David Shribman was assistant managing editor, columnist and Washington bureau chief of the Boston Globe.
Mr. Shribman was awarded the Pulitzer Prize in journalism in 1995 for his coverage of Washington and the American political scene. His column, "National Perspective," is syndicated nationally through Universal Press Service of Kansas City. He writes "O Democracy," a regular political column that appears in Fortune magazine. He is also currently writing a book about Lyndon Johnson.

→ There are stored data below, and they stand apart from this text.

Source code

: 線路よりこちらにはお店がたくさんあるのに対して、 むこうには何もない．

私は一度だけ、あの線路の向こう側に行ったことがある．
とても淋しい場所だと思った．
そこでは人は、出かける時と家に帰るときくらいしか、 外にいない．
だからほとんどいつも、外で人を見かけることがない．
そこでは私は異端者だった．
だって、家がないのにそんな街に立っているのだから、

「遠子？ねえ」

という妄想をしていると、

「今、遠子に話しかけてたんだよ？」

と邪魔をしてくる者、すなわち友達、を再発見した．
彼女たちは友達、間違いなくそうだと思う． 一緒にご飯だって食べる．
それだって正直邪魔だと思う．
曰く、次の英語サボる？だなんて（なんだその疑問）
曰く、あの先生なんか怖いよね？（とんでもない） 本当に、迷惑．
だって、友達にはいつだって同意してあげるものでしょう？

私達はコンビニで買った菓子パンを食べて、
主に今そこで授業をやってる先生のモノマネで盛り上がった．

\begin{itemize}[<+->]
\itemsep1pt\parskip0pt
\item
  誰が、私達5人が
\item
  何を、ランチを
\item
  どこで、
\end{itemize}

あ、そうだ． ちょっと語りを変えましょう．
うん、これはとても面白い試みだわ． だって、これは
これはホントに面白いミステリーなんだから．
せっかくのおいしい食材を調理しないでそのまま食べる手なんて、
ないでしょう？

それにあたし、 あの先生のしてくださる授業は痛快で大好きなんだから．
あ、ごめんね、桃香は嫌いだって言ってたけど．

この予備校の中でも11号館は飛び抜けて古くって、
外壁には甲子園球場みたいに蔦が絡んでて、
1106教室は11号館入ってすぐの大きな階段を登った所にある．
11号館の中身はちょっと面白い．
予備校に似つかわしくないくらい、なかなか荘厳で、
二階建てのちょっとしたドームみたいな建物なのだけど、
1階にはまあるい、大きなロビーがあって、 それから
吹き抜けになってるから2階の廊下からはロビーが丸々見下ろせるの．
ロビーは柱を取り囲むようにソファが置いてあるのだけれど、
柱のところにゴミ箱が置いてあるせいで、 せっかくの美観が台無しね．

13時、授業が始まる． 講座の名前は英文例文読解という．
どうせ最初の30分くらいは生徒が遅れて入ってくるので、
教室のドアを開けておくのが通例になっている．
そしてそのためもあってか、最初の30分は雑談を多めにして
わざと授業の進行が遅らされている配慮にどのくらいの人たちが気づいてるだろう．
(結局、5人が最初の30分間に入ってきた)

Mr. Shribman joined the Globe after serving as national political correspondent for the Wall Street Journal. Prior to that, he covered Congress and national politics for the New York Times and was a member of the national staff of the Washington Star. He began his career at the Buffalo Evening News, where he worked on the city staff before being assigned to the paper's Washington bureau.
A native of Salem, Mass., Mr. Shribman is a summa cum laude graduate of Dartmouth College, where he was elected a member of Phi Beta Kappa honor society. He did graduate work at Cambridge University, England, as a James Reynolds Scholar.
He delivered the Boston Evening Globe as a youngster growing up in the Boston area. At Dartmouth, he was the recipient of the Globe's annual Arthur Segal Scholarship.
He is a member of the Board of Trustees of Dartmouth, a member of the Board of Visitors of the Nelson A. Rockefeller Center for the Social Sciences at Dartmouth and a member of the Board of the Hillel Society of American University in Washington. He is also a member of the editorial board of "Dilemmas in American Politics," a series of scholarly monographs published by Westview Press.
Mr. Shribman is married to Cindy Skrzycki, a Washington Post financial columnist, and they live in Washington, D.C., with their two daughters, Elizabeth and Natalie.
—Adapted from the original event program distributed at David Shribman's LBJ Distinguished Lecture
“And so we have two presidents [LBJ and George W. Bush], from two different generations, both from Texas, both steeped in the values of this part of the world, both understanding your heritage, your culture, and your outlook, with two vastly different viewpoints of the role of government and the way the presidency should operate.”